Resolution (ADR-003): The team implemented a two-phase canary. Phase 1 (3 days, 10% traffic) evaluates predictive metrics (Hit@10, CTR, latency). Phase 2 (4 days, 25% traffic) evaluates fairness metrics (exposure equity, user disparity) with the larger traffic share providing sufficient sample sizes for intersectional analysis. This extended the total deployment timeline from 3 to 7 days but ensured that fairness was not sacrificed for deployment speed.

Week 11-12: Documentation and Presentation

The final two weeks produced the technical design document, three ADRs, the stakeholder presentation, and the retrospective.

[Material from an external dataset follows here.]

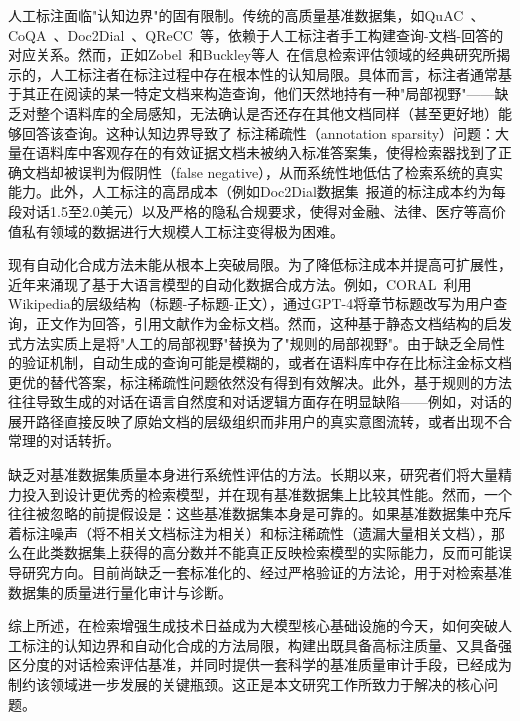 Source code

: 人工标注面临"认知边界"的固有限制。传统的高质量基准数据集，如QuAC~\citep{choi-etal-2018-quac}、CoQA~\citep{reddy-etal-2019-coqa}、Doc2Dial~\citep{feng-etal-2020-doc2dial}、QReCC~\citep{anantha-etal-2021-qrecc}等，依赖于人工标注者手工构建查询-文档-回答的对应关系。然而，正如Zobel~\citep{zobel1998reliable}和Buckley等人~\citep{buckley2004retrieval}在信息检索评估领域的经典研究所揭示的，人工标注者在标注过程中存在根本性的认知局限。具体而言，标注者通常基于其正在阅读的某一特定文档来构造查询，他们天然地持有一种"局部视野"——缺乏对整个语料库的全局感知，无法确认是否还存在其他文档同样（甚至更好地）能够回答该查询。这种认知边界导致了 标注稀疏性（annotation sparsity）问题：大量在语料库中客观存在的有效证据文档未被纳入标准答案集，使得检索器找到了正确文档却被误判为假阴性（false negative），从而系统性地低估了检索系统的真实能力。此外，人工标注的高昂成本（例如Doc2Dial数据集~\citep{feng-etal-2020-doc2dial}报道的标注成本约为每段对话1.5至2.0美元）以及严格的隐私合规要求，使得对金融、法律、医疗等高价值私有领域的数据进行大规模人工标注变得极为困难。

现有自动化合成方法未能从根本上突破局限。为了降低标注成本并提高可扩展性，近年来涌现了基于大语言模型的自动化数据合成方法。例如，CORAL~\citep{coral2025}利用Wikipedia的层级结构（标题-子标题-正文），通过GPT-4将章节标题改写为用户查询，正文作为回答，引用文献作为金标文档。然而，这种基于静态文档结构的启发式方法实质上是将"人工的局部视野"替换为了"规则的局部视野"。由于缺乏全局性的验证机制，自动生成的查询可能是模糊的，或者在语料库中存在比标注金标文档更优的替代答案，标注稀疏性问题依然没有得到有效解决。此外，基于规则的方法往往导致生成的对话在语言自然度和对话逻辑方面存在明显缺陷——例如，对话的展开路径直接反映了原始文档的层级组织而非用户的真实意图流转，或者出现不合常理的对话转折。

缺乏对基准数据集质量本身进行系统性评估的方法。长期以来，研究者们将大量精力投入到设计更优秀的检索模型，并在现有基准数据集上比较其性能。然而，一个往往被忽略的前提假设是：这些基准数据集本身是可靠的。如果基准数据集中充斥着标注噪声（将不相关文档标注为相关）和标注稀疏性（遗漏大量相关文档），那么在此类数据集上获得的高分数并不能真正反映检索模型的实际能力，反而可能误导研究方向。目前尚缺乏一套标准化的、经过严格验证的方法论，用于对检索基准数据集的质量进行量化审计与诊断。

综上所述，在检索增强生成技术日益成为大模型核心基础设施的今天，如何突破人工标注的认知边界和自动化合成的方法局限，构建出既具备高标注质量、又具备强区分度的对话检索评估基准，并同时提供一套科学的基准质量审计手段，已经成为制约该领域进一步发展的关键瓶颈。这正是本文研究工作所致力于解决的核心问题。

ADRs written: 1. ADR-001: Two-tower model as primary retrieval (Section 36.4 example) 2. ADR-002: Named feature access vs. positional indexing (motivated by the Week 3-5 integration bug) 3. ADR-003: Two-phase canary deployment for concurrent predictive and fairness evaluation

Time allocation (actual):

Activity	Planned Hours	Actual Hours	Delta
Feature store and contracts	16	22	+6
Model integration	24	30	+6
Evaluation infrastructure	16	18	+2
Deployment and monitoring	20	24	+4
Documentation and presentation	16	14	-2
Integration debugging (unplanned)	0	28	+28
Total	92	136	+44

The 28 hours of unplanned integration debugging — 21% of total effort — dominated the schedule overrun. Every hour was spent on bugs that could not have been found by testing components in isolation: feature name mismatches, embedding version conflicts, canary metric timing issues, and the cold-start/fairness cross-cutting concern.

Lessons

The feature contract is the most important artifact after the model. Every downstream integration bug traced back to an assumption about feature names, types, units, or availability. Define the contract first. Validate against it everywhere.
Co-version all coupled artifacts. The model and its FAISS index must have the same version. The model and its feature schema must have the same version. Any artifact that is consumed together must be produced together.
Named access eliminates positional bugs. The 0.5ms cost of dictionary-based feature lookup is negligible compared to the debugging cost of a single positional mismatch.
Fairness evaluation requires more data than predictive evaluation. Intersectional groups are small by definition. Canary deployments must allocate sufficient traffic and time for reliable fairness measurement. This is a system design constraint, not just an analysis requirement.
Integration debugging is predictable in aggregate but unpredictable in specifics. Every capstone project should budget 20-25% of total effort for integration debugging that cannot be anticipated. The specific bugs will differ; the total time will not.